▶ _RECORDS FOR THE EXERCISE_

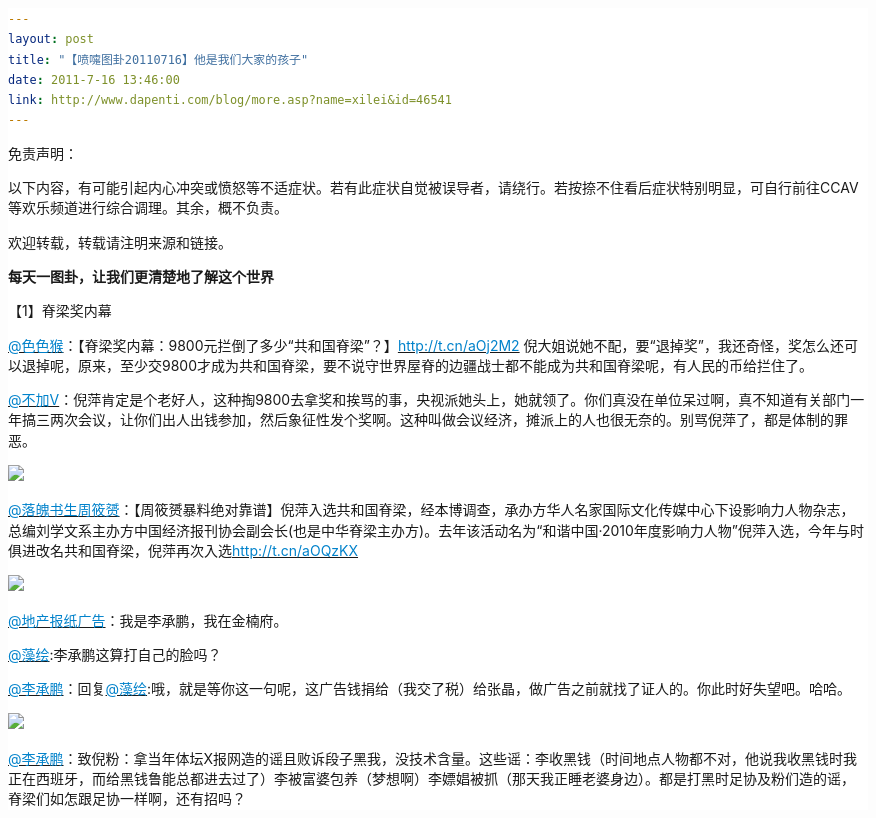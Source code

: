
 ```yaml
---
layout: post
title: "【喷嚏图卦20110716】他是我们大家的孩子"
date: 2011-7-16 13:46:00
link: http://www.dapenti.com/blog/more.asp?name=xilei&id=46541
---
```


<div class="oblog_text" align="left">
<p>免责声明： 
</p>
<p>以下内容，有可能引起内心冲突或愤怒等不适症状。若有此症状自觉被误导者，请绕行。若按捺不住看后症状特别明显，可自行前往CCAV等欢乐频道进行综合调理。其余，概不负责。<a></a> </p>
<p>欢迎转载，转载请注明来源和链接。</p>
<p><strong>每天一图卦，让我们更清楚地了解这个世界</strong> </p>
<p>【1】脊梁奖内幕</p>
<p><a href="http://weibo.com/sesehou" uid="1039302717" action-type="namecard" action-data="uid=1039302717&amp;name=@色色猴&amp;reason=&amp;type=&amp;direction=auto&amp;urltype=usercard&amp;pageid=mymblog&amp;param=type###uid###name###reason###pageid" namecard="true"><font color="#0082cb">@色色猴</font></a>：【脊梁奖内幕：9800元拦倒了多少“共和国脊梁”？】<a title="http://blog.ceconlinebbs.com/BLOG_ARTICLE_67557.HTM" href="http://t.cn/aOj2M2?u=1652811601" target="_blank" action-data="url=http%3A%2F%2Fblog.ceconlinebbs.com%2FBLOG_ARTICLE_67557.HTM&amp;type=url" mt="url"><font color="#0082cb">http://t.cn/aOj2M2</font></a> 倪大姐说她不配，要“退掉奖”，我还奇怪，奖怎么还可以退掉呢，原来，至少交9800才成为共和国脊梁，要不说守世界屋脊的边疆战士都不能成为共和国脊梁呢，有人民的币给拦住了。</p>
<p><a href="http://weibo.com/1496913734" uid="1496913734" action-type="namecard" action-data="uid=1496913734&amp;name=@不加V&amp;reason=&amp;type=&amp;direction=auto&amp;urltype=usercard&amp;pageid=mymblog&amp;param=type###uid###name###reason###pageid" namecard="true"><font color="#0082cb">@不加V</font></a>：倪萍肯定是个老好人，这种掏9800去拿奖和挨骂的事，央视派她头上，她就领了。你们真没在单位呆过啊，真不知道有关部门一年搞三两次会议，让你们出人出钱参加，然后象征性发个奖啊。这种叫做会议经济，摊派上的人也很无奈的。别骂倪萍了，都是体制的罪恶。</p>
<p><img style="BORDER-BOTTOM-COLOR: #000000; BORDER-TOP-COLOR: #000000; BORDER-RIGHT-COLOR: #000000; BORDER-LEFT-COLOR: #000000" border="0" src="http://ptimg.org:88/dapenti/BdHPVHoJ/wDvie.jpg"></p>
<p><a href="http://weibo.com/showing" uid="1410242783" action-type="namecard" action-data="uid=1410242783&amp;name=@落魄书生周筱赟&amp;reason=&amp;type=&amp;direction=auto&amp;urltype=usercard&amp;pageid=mymblog&amp;param=type###uid###name###reason###pageid" namecard="true"><font color="#0082cb">@落魄书生周筱赟</font></a>：【周筱赟暴料绝对靠谱】倪萍入选共和国脊梁，经本博调查，承办方华人名家国际文化传媒中心下设影响力人物杂志，总编刘学文系主办方中国经济报刊协会副会长(也是中华脊梁主办方)。去年该活动名为“和谐中国·2010年度影响力人物”倪萍入选，今年与时俱进改名共和国脊梁，倪萍再次入选<a title="http://www.365huodong.com/xinwen/show.php?itemid=4422" href="http://t.cn/aOQzKX" target="_blank" action-data="url=http%3A%2F%2Fwww.365huodong.com%2Fxinwen%2Fshow.php%3Fitemid%3D4422&amp;type=url" mt="url"><font color="#0082cb">http://t.cn/aOQzKX</font></a> </p>
<p><img style="BORDER-BOTTOM-COLOR: #000000; BORDER-TOP-COLOR: #000000; BORDER-RIGHT-COLOR: #000000; BORDER-LEFT-COLOR: #000000" border="0" src="http://ptimg.org:88/dapenti/BdHTTnG2/jq0ru.jpg"></p>
<p><a href="http://weibo.com/realestatead" uid="1691507201" action-type="namecard" action-data="uid=1691507201&amp;name=@地产报纸广告&amp;reason=&amp;type=&amp;direction=auto&amp;urltype=usercard&amp;pageid=mymblog&amp;param=type###uid###name###reason###pageid" namecard="true"><font color="#0082cb">@地产报纸广告</font></a>：我是李承鹏，我在金楠府。</p>
<p><a href="http://weibo.com/n/%E8%97%BB%E7%BB%98" action-type="namecard" action-data="uid=&amp;name=@藻绘&amp;reason=&amp;type=&amp;direction=auto&amp;urltype=usercard&amp;pageid=mymblog&amp;param=type###uid###name###reason###pageid" namecard="true"><font color="#0082cb">@藻绘</font></a>:李承鹏这算打自己的脸吗？</p>
<p><a href="http://weibo.com/n/%E6%9D%8E%E6%89%BF%E9%B9%8F" action-type="namecard" action-data="uid=&amp;name=@李承鹏&amp;reason=&amp;type=&amp;direction=auto&amp;urltype=usercard&amp;pageid=mymblog&amp;param=type###uid###name###reason###pageid" namecard="true"><font color="#0082cb">@李承鹏</font></a>：回复<a href="http://weibo.com/n/%E8%97%BB%E7%BB%98" action-type="namecard" action-data="uid=&amp;name=@藻绘&amp;reason=&amp;type=&amp;direction=auto&amp;urltype=usercard&amp;pageid=mymblog&amp;param=type###uid###name###reason###pageid" namecard="true"><font color="#0082cb">@藻绘</font></a>:哦，就是等你这一句呢，这广告钱捐给（我交了税）给张晶，做广告之前就找了证人的。你此时好失望吧。哈哈。</p>
<p><img style="BORDER-BOTTOM-COLOR: #000000; BORDER-TOP-COLOR: #000000; BORDER-RIGHT-COLOR: #000000; BORDER-LEFT-COLOR: #000000" border="0" src="http://ptimg.org:88/dapenti/BdHTTPRp/SaQmW.jpg"></p>
<p><a href="http://weibo.com/lichengpeng" uid="1189591617" action-type="namecard" action-data="uid=1189591617&amp;name=@李承鹏&amp;reason=&amp;type=&amp;direction=auto&amp;urltype=usercard&amp;pageid=mymblog&amp;param=type###uid###name###reason###pageid" namecard="true"><font color="#0082cb">@李承鹏</font></a>：致倪粉：拿当年体坛X报网造的谣且败诉段子黑我，没技术含量。这些谣：李收黑钱（时间地点人物都不对，他说我收黑钱时我正在西班牙，而给黑钱鲁能总都进去过了）李被富婆包养（梦想啊）李嫖娼被抓（那天我正睡老婆身边）。都是打黑时足协及粉们造的谣，脊梁们如怎跟足协一样啊，还有招吗？</p>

▶ _EXERCISE BRIEF_
Only lines containing the string "RIGHT" belong in the answer; find them in the data above and copy them.

▶ _EXERCISE SOLUTION_
<p><img style="BORDER-BOTTOM-COLOR: #000000; BORDER-TOP-COLOR: #000000; BORDER-RIGHT-COLOR: #000000; BORDER-LEFT-COLOR: #000000" border="0" src="http://ptimg.org:88/dapenti/BdHPVHoJ/wDvie.jpg"></p>
<p><img style="BORDER-BOTTOM-COLOR: #000000; BORDER-TOP-COLOR: #000000; BORDER-RIGHT-COLOR: #000000; BORDER-LEFT-COLOR: #000000" border="0" src="http://ptimg.org:88/dapenti/BdHTTnG2/jq0ru.jpg"></p>
<p><img style="BORDER-BOTTOM-COLOR: #000000; BORDER-TOP-COLOR: #000000; BORDER-RIGHT-COLOR: #000000; BORDER-LEFT-COLOR: #000000" border="0" src="http://ptimg.org:88/dapenti/BdHTTPRp/SaQmW.jpg"></p>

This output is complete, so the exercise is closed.